● What the exercise asks
Across the records that follow, how many lines contain the string "transaction"? Answer with the number only.

● Entries provided
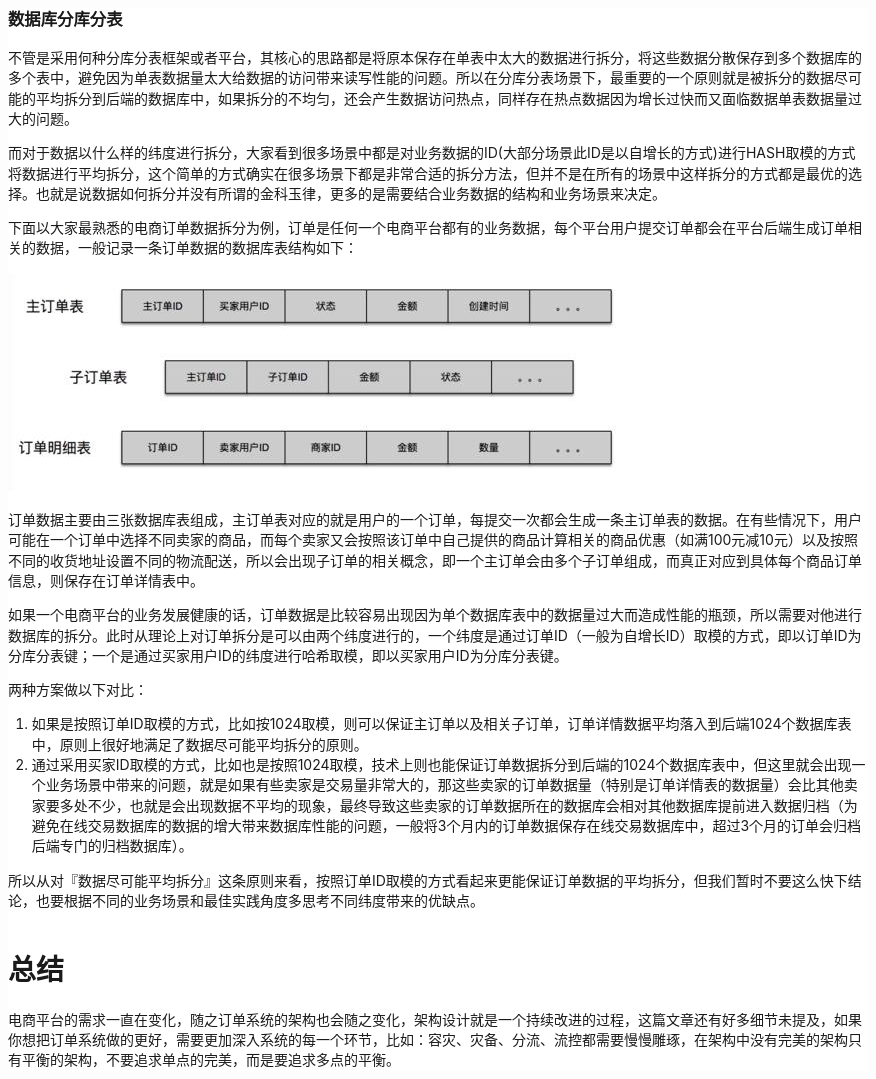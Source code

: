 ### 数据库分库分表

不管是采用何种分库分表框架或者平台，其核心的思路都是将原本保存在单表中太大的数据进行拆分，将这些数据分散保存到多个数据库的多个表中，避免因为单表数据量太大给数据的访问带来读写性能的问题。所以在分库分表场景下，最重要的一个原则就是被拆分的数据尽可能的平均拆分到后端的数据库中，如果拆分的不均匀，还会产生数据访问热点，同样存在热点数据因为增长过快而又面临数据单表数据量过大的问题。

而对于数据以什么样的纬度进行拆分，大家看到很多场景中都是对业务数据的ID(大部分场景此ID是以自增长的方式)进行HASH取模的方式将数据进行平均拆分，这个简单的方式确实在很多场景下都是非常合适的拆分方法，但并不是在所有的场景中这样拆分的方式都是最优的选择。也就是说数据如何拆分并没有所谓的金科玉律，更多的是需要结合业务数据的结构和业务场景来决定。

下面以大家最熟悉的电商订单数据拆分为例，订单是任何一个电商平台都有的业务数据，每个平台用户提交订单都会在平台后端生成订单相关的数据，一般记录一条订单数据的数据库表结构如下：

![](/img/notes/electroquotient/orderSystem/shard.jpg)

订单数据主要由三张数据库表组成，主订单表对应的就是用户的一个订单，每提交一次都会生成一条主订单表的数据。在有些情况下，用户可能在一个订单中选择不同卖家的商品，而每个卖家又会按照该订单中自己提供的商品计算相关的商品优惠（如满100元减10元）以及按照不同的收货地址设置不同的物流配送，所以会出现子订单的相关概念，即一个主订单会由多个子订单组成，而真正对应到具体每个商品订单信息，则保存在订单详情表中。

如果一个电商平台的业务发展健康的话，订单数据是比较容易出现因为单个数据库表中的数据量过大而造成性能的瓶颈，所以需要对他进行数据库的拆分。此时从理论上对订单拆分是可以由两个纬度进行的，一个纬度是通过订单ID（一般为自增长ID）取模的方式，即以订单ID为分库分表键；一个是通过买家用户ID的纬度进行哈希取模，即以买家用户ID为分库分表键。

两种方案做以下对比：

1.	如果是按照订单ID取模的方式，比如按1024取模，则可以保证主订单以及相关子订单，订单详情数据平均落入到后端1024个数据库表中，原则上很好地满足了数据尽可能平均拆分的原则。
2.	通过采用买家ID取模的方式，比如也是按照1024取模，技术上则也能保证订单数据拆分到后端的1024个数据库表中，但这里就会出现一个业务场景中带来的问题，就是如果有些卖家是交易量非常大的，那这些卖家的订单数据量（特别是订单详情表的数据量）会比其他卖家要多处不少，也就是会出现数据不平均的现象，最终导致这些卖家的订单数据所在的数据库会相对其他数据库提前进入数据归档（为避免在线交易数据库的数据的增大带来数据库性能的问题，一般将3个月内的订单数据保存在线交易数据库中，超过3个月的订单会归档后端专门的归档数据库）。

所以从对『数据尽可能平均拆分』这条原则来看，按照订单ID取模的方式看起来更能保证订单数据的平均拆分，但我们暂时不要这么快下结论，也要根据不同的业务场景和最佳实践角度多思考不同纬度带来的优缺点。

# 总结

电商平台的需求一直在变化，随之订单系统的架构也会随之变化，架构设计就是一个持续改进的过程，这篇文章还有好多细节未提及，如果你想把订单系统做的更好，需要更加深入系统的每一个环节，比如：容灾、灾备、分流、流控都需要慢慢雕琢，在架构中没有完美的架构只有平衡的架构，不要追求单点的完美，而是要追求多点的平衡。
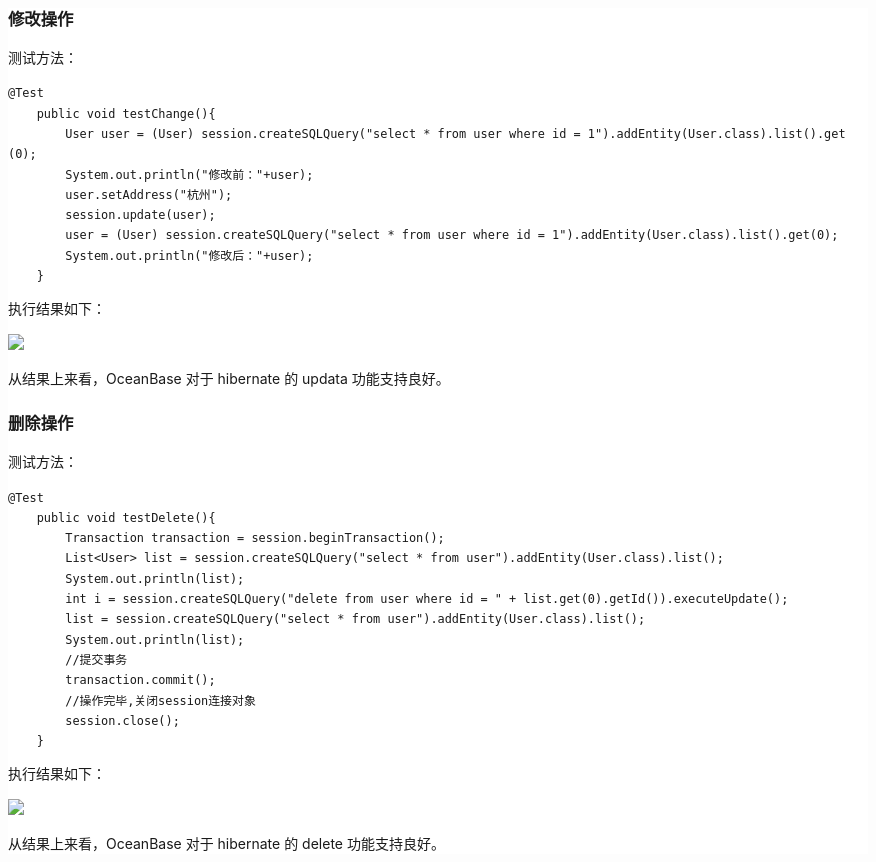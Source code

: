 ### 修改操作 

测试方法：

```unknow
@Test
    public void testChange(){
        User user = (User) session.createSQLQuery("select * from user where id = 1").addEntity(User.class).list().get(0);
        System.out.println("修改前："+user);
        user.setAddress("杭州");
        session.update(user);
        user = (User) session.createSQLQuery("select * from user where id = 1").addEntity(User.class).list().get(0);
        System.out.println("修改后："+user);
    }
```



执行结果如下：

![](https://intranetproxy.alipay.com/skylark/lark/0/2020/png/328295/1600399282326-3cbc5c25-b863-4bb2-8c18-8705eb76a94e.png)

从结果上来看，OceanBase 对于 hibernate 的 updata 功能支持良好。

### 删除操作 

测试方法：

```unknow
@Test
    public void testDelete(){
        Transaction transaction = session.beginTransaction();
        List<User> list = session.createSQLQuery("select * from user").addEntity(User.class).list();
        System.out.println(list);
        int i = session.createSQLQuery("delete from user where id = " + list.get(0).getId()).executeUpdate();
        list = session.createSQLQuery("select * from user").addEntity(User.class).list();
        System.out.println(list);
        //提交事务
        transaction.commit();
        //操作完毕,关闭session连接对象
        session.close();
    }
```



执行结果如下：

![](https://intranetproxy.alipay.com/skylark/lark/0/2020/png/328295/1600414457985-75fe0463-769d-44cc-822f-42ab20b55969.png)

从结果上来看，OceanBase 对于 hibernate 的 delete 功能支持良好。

● Problem solution
2